The new frontier of resource-based security issues is the African continent.
The new frontier of resource-based security issues is the African continent.
The new frontier of resource-based security issues is the African continent. The new strategic partnership for controlling these resources brings together Africa and China. China is at a new dawn of global influence and requires raw resources to fuel its ambitious growth. With Africa’s wealth of natural resources, its politicians yearning for alternative political relationships to postcolonial ties with Euroamerica, and with continuing need for economic and social development, the continent is poised to provide resources for China’s acceleration while harnessing some of this momentum for its own development.
In 2006, China and Africa engaged in $50 billion worth of two-way trade, the majority of it raw resources extracted from Africa to propel Chinese industry.

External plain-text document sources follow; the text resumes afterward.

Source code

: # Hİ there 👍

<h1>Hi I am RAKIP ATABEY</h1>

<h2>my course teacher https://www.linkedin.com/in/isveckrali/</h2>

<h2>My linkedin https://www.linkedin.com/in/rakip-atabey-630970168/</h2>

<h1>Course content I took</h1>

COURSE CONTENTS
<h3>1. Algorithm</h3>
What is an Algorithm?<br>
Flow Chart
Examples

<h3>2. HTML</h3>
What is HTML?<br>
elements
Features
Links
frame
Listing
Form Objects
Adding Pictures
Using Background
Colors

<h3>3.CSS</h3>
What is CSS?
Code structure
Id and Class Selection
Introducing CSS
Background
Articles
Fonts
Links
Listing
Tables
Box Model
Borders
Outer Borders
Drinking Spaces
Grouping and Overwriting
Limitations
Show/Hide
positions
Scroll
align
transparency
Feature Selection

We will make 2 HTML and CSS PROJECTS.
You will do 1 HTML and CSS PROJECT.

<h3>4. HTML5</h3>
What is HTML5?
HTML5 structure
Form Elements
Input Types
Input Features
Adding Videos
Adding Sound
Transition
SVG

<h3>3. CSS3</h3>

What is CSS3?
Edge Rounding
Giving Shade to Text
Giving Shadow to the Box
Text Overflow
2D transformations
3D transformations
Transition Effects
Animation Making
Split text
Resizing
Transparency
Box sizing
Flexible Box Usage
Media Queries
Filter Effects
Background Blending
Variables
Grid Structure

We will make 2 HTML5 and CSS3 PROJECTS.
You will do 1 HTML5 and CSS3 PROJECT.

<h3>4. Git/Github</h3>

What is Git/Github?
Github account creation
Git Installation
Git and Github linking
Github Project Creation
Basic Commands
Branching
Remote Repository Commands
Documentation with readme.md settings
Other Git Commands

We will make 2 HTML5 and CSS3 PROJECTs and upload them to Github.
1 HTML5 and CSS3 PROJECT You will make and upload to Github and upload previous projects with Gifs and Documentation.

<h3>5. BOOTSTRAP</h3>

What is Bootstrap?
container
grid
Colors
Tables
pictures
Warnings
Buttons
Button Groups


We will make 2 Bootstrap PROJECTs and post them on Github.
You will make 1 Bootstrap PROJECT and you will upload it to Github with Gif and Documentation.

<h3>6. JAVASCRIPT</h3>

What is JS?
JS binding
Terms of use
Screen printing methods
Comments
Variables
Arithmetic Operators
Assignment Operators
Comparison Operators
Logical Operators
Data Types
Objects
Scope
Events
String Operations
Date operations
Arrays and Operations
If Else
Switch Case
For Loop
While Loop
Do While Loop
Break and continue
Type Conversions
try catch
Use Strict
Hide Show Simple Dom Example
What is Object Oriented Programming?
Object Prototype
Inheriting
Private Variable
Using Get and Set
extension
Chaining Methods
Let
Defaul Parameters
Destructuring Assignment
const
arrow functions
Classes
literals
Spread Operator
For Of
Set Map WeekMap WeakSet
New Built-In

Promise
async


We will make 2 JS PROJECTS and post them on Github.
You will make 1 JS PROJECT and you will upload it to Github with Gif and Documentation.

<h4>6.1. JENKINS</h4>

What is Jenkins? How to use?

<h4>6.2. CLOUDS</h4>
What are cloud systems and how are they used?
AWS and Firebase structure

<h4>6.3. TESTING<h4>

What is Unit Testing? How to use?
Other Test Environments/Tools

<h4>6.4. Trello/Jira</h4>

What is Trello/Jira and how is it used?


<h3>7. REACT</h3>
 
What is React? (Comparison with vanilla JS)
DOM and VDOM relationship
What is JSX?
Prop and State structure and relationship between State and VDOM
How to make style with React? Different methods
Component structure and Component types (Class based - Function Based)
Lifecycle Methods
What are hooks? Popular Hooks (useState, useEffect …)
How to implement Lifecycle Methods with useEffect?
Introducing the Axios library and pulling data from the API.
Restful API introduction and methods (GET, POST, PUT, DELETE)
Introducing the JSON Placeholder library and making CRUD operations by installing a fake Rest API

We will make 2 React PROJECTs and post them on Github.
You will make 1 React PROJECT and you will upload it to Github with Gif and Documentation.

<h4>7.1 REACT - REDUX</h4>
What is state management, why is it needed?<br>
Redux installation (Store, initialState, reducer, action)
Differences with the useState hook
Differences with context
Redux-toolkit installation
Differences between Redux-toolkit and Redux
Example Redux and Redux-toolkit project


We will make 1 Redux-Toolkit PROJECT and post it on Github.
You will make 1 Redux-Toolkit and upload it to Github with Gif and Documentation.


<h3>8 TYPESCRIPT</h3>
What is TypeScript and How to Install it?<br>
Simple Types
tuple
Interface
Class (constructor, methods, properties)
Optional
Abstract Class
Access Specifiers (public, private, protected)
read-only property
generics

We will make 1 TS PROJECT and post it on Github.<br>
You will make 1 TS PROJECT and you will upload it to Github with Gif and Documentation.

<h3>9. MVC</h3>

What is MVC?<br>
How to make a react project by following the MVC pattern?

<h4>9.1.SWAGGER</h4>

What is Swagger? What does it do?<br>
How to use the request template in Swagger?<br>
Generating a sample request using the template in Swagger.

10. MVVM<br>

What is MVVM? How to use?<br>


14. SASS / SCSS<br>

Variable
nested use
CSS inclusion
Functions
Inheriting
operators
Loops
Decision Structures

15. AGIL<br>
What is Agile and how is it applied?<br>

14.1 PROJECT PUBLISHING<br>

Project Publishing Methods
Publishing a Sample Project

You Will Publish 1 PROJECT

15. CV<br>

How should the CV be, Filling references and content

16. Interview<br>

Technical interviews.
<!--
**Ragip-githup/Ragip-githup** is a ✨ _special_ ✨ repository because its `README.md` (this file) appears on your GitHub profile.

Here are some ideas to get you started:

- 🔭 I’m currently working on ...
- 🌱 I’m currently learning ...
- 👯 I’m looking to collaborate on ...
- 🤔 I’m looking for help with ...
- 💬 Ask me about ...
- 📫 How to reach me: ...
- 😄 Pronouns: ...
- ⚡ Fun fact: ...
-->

Despite the saccharine mottos such as "peace, friendship, cooperation, development" that characterize the recently strengthened partnerships between Chinese and African businesses and governments, these ventures may perpetuate and exacerbate existing regional conflicts within Africa, while also instigating new, local conflicts.
International audiences are beginning to recognize the geopolitical significance of the recently burgeoning relationship between Africa and China, but there has been scant scholarly research concerning the realities and implications of this alignment, particularly from the African perspective. This paper offers a preliminary examination of whether the enhanced relations between Africa and China do, in fact, achieve "equality and mutual benefit." Or, do the pre-existing political, economic, and strategic inequalities between China and African states result in relations that are characterized by neocolonialism, dependence, and African insecurity?